**Instructions to follow**
Please give the count of lines in the listing underneath that hold "systemctl", leaving out everything else.

**Supplied records**

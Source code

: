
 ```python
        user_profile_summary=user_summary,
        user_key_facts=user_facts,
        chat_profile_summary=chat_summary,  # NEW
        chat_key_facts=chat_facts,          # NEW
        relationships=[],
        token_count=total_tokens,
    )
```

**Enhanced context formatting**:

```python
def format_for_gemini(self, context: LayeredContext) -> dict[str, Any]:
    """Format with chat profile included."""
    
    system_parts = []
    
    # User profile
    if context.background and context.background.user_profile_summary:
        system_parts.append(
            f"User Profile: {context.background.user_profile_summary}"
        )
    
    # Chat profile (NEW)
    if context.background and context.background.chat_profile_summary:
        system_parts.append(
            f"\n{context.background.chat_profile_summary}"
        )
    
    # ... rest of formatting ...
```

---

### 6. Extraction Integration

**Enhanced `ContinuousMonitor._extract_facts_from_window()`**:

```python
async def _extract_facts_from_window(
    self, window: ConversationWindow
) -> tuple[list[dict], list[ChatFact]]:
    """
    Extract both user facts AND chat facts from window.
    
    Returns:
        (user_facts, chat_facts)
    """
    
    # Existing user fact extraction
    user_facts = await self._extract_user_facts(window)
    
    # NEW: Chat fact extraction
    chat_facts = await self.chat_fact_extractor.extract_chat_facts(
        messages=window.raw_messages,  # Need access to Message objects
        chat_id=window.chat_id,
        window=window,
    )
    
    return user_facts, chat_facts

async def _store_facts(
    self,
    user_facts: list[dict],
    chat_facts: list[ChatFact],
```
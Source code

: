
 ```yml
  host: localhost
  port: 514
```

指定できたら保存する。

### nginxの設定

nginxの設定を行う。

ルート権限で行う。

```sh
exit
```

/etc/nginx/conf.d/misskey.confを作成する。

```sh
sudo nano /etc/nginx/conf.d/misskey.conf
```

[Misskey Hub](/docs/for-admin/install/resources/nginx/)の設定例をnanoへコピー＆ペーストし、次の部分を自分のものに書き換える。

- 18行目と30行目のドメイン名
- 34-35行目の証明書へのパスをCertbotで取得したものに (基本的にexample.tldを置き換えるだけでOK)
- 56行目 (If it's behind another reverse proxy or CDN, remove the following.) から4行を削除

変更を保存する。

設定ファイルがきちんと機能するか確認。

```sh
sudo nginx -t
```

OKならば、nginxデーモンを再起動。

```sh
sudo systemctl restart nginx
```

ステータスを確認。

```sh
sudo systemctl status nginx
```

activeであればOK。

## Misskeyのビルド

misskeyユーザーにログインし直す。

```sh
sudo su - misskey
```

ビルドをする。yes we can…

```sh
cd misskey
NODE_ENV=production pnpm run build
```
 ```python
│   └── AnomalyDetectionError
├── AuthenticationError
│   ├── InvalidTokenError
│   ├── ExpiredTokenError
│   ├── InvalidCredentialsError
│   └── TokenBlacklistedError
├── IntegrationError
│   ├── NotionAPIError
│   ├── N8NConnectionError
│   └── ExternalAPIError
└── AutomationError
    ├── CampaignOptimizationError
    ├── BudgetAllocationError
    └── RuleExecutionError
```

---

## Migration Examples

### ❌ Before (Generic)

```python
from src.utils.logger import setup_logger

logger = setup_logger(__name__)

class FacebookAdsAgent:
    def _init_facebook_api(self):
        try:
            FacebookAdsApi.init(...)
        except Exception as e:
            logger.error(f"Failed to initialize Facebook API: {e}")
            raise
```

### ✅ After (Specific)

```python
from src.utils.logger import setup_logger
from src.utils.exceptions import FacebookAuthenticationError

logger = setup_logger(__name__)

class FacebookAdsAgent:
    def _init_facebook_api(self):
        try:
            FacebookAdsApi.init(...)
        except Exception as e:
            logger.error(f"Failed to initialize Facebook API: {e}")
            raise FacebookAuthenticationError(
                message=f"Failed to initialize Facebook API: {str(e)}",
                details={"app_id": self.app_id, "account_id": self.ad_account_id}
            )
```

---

**Output of the task**
2